The name of the Corporation shall be The Lac du Bonnet and District Historical Society Inc. and is hereafter referred to as the Society.
The headquarters of the Society shall be located in the Town and/or Rural Municipality of Lac du Bonnet, Manitoba, its mailing address being Box 658, Lac du Bonnet, Manitoba.
To establish the Society as the primary agent for the assembly and preservation of the history of the Lac du Bonnet area by:
- Providing an environment where participants work together to facilitate the understanding and preservation of our past history and a mechanism to relay this information to future generations.
- Developing programs and facilities that disseminate our understanding of the past to the community.
- Applying the highest standard of excellence in our activities.
- Interacting and seeking input and guidance from the community.
- Utilizing limited available resources in the most prudent way possible.
Vision Statement (Aims)
Working in the present while preserving the past for now and the future.
- Develop a museum in the Lac du Bonnet area that will serve as a resource, interpretive and display center for the preservation of our past to present and future residents.
- Collect and preserve historical artefacts and information for display in the museum and dissemination in the community which accurately reflects our historical origins, cultural backgrounds and economic development.
- Attract visitors from near and far by displaying informative artefacts and written historical events of the area.
- Conduct marketing communications and information sessions within the community to raise the awareness of the Society.
- Develop a close working relationship with the Municipal Heritage Advisory Committee (MHAC), other heritage groups, local organizations, and the community at large.
The Fiscal Year of the Society shall begin on July 1st in each year and terminate on June 30th. of the following year.
The membership of the Society shall be those persons, organizations, and agencies who have an interest in the goals of the Society.
Membership is by application and is subject to the following:
- Individual and family memberships are available on a one-year renewal basis and expire on March 31st of each year.
- The membership fees shall be established by the Board of Directors and are subject to change.
- The Board of Directors may accept or deny any application for membership, subject to review at any Special Meeting of the members.
- A member may withdraw their membership at any time by giving notice in writing to the Board of Directors.
- A member may be expelled from the Society by a majority vote at any Special Meeting of the members.
The Directors are deemed to be delegates of the members for all legal, corporate, and Board voting considerations.
Membership Rights and Privileges
Members shall have and be entitled to the following rights and privileges:
- The right to receive notices of, and to attend and vote at meetings of Members.
- Eligibility for nomination for, and election to, the Board of Directors.
- The receipt of any newsletters or other publications that may be produced by the Society.
Only members in good standing as outlined shall be entitled to vote at any Annual, Special or General Meeting of the Members.
Board of Directors
The Board of Directors shall be members of the Society, and shall administer and direct the Society.
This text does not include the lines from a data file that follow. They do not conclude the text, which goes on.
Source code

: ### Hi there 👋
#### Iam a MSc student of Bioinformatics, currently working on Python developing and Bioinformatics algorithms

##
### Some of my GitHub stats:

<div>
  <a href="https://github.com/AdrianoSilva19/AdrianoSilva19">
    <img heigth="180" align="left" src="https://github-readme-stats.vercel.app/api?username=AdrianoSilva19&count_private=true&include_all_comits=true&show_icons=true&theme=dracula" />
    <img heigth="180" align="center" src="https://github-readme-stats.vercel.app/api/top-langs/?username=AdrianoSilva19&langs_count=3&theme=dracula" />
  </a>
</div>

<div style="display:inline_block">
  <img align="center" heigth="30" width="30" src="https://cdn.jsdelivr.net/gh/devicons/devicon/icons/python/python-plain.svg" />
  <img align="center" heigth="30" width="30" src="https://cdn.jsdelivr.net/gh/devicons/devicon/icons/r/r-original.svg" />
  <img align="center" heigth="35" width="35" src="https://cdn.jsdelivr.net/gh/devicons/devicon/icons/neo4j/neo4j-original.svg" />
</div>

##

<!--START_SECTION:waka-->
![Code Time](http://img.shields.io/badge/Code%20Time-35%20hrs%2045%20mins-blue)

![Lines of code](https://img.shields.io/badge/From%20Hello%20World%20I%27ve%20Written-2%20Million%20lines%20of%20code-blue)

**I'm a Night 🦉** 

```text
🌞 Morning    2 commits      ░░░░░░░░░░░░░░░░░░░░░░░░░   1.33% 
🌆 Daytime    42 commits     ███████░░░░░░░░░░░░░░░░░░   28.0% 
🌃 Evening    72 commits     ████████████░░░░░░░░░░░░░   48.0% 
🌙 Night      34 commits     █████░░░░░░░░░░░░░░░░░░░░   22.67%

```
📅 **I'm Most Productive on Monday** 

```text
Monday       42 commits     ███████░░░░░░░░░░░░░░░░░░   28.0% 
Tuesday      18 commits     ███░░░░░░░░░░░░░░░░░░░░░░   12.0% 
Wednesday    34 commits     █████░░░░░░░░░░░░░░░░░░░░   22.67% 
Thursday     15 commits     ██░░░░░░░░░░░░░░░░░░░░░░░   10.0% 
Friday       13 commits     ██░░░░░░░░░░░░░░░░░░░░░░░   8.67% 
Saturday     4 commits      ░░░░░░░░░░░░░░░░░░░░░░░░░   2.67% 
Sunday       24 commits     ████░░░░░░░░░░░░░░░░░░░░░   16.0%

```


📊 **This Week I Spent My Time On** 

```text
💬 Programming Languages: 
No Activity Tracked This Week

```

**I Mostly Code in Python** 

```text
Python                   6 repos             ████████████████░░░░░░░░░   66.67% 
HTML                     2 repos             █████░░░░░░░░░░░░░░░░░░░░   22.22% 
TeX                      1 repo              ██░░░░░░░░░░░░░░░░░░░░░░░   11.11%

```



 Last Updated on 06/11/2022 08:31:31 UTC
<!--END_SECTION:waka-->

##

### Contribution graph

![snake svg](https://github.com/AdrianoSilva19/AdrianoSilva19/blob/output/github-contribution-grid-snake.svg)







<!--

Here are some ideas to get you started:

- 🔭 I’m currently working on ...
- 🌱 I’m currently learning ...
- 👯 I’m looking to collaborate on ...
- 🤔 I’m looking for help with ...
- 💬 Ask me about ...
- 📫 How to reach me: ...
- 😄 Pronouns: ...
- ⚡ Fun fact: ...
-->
The Board of Directors shall exercise control over the direction, affairs, and finances of the Society, and may propose by-laws and/or policies deemed necessary in the interest of the Society.
The Board of Directors shall consist of a minimum of 6 and a maximum of 14 members composed of a combination of appointed and elected members. Directors shall each have one vote on all matters.
Ideally, each of the following organizations would have representation on the Board of Directors:
- Town of Lac du Bonnet
- Rural Municipality of Lac du Bonnet
- Municipal Heritage Advisory Committee
- Lac du Bonnet Lions Club
- Pioneer Club
- Lac du Bonnet and District Chamber of Commerce
Appointment and Removal:
Each of the organizations identified above shall have the right to appoint one Director, and to remove that Director with or without cause at any time. Each organization shall appoint its Director by notice in writing on an annual basis. Appointed Directors are responsible for reporting to the organization they are representing on the activities and business of the Society. Should an organization choose not to appoint a representative to the Board, they are to notify the Society prior to the Annual General Meeting, and an additional member shall be elected at that time on the Board of Directors.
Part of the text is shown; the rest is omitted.